El gobierno de Estados Unidos convocó a Santiago Caputo para seguir de cerca la marcha de la gestión de Javier Milei, en un momento en el que en Washington miran con atención las chances de reelección del presidente en 2027. La visita se armó a las apuradas y obligó al asesor a frenar su participación en la mesa política del martes pasado, lo que alimentó varias especulaciones en el oficialismo.

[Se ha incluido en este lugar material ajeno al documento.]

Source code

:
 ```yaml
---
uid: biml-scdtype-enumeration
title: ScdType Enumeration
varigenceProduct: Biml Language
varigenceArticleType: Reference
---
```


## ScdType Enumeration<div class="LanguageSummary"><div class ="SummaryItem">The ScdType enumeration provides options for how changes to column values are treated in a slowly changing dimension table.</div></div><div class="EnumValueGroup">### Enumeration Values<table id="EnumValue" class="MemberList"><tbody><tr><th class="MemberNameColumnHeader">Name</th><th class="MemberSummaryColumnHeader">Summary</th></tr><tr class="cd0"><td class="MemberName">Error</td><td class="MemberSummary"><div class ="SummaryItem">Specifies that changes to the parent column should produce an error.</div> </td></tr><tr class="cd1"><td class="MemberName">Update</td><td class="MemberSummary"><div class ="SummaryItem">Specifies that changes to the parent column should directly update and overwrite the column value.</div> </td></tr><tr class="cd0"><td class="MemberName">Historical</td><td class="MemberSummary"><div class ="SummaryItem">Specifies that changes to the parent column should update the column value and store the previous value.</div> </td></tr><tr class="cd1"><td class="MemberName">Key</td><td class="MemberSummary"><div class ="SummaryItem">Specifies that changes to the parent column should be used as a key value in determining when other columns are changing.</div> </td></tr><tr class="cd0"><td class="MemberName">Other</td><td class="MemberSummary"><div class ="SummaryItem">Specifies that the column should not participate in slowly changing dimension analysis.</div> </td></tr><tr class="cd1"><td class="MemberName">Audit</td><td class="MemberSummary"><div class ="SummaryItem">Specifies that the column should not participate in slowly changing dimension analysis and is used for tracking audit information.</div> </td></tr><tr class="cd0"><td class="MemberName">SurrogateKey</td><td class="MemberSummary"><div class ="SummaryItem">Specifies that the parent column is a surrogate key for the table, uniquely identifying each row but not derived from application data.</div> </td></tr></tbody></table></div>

Según fuentes al tanto del viaje, Caputo mantuvo reuniones en el Departamento de Estado, la Casa Blanca y el Capitolio, donde habló con congresistas sobre el panorama argentino. En el entorno de Milei tomaron el gesto como una señal clarísima: para la administración de Donald Trump, Caputo es el interlocutor más cercano dentro del Gobierno. Ese vínculo, además, explicaría por qué Karina Milei no logra desplazarlo del todo, pese a los intentos internos.
Del otro lado, los funcionarios estadounidenses quisieron conocer de primera mano cómo viene la situación política, económica y financiera del país. Pero el foco estuvo puesto, sobre todo, en lo que puede pasar de acá a 2027 y en si Milei tiene margen real para buscar un segundo mandato. También les preocupa la interna libertaria y el impacto del caso de corrupción que salpica a Manuel Adorni, no por el funcionario en sí, sino por el golpe que eso podría pegarle a la imagen presidencial.
En esa charla, Caputo también fue consultado por los acuerdos en el Congreso y por el vínculo con la oposición y los gobernadores, una tarea que en un principio llevaba él pero de la que fue quedando apartado por Karina Milei. El viaje dejó una señal fuerte hacia adentro del Gobierno: Caputo sigue siendo el hombre de Milei con llegada real al corazón de Washington, por encima incluso del canciller Pablo Quirno.